• **EXERCISE GOAL**:
Once the pictures are set aside, output all the records exactly.

• **SUPPLIED RECORDS**:
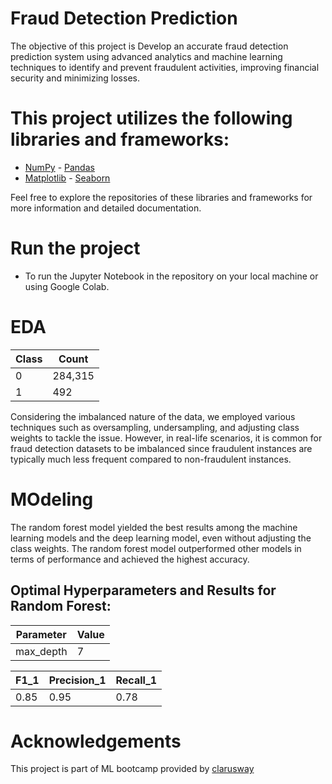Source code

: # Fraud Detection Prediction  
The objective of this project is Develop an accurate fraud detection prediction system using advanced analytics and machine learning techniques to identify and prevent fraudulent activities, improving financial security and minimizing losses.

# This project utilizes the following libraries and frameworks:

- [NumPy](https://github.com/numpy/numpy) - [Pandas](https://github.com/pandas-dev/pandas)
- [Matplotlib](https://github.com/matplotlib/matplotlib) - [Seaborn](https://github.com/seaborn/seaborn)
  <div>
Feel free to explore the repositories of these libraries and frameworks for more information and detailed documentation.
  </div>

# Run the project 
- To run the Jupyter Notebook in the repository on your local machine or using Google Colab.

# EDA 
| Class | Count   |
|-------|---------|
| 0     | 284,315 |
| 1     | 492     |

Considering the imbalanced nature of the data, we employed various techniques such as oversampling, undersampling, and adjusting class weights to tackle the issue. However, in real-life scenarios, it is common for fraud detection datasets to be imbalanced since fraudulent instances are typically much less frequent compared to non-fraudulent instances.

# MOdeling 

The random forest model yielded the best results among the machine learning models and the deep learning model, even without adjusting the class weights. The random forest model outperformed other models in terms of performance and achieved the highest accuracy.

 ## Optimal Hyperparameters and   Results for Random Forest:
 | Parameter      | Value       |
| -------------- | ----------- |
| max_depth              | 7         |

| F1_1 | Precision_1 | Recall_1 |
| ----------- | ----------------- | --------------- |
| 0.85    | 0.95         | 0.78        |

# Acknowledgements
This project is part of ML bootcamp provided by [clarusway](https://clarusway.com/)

• **TASK SOLUTION**:
Source code

: # Fraud Detection Prediction  
The objective of this project is Develop an accurate fraud detection prediction system using advanced analytics and machine learning techniques to identify and prevent fraudulent activities, improving financial security and minimizing losses.

# This project utilizes the following libraries and frameworks:

- [NumPy](https://github.com/numpy/numpy) - [Pandas](https://github.com/pandas-dev/pandas)
- [Matplotlib](https://github.com/matplotlib/matplotlib) - [Seaborn](https://github.com/seaborn/seaborn)
  <div>
Feel free to explore the repositories of these libraries and frameworks for more information and detailed documentation.
  </div>

# Run the project 
- To run the Jupyter Notebook in the repository on your local machine or using Google Colab.

# EDA 
| Class | Count   |
|-------|---------|
| 0     | 284,315 |
| 1     | 492     |

Considering the imbalanced nature of the data, we employed various techniques such as oversampling, undersampling, and adjusting class weights to tackle the issue. However, in real-life scenarios, it is common for fraud detection datasets to be imbalanced since fraudulent instances are typically much less frequent compared to non-fraudulent instances.

# MOdeling 

The random forest model yielded the best results among the machine learning models and the deep learning model, even without adjusting the class weights. The random forest model outperformed other models in terms of performance and achieved the highest accuracy.

 ## Optimal Hyperparameters and   Results for Random Forest:
 | Parameter      | Value       |
| -------------- | ----------- |
| max_depth              | 7         |

| F1_1 | Precision_1 | Recall_1 |
| ----------- | ----------------- | --------------- |
| 0.85    | 0.95         | 0.78        |

# Acknowledgements
This project is part of ML bootcamp provided by [clarusway](https://clarusway.com/)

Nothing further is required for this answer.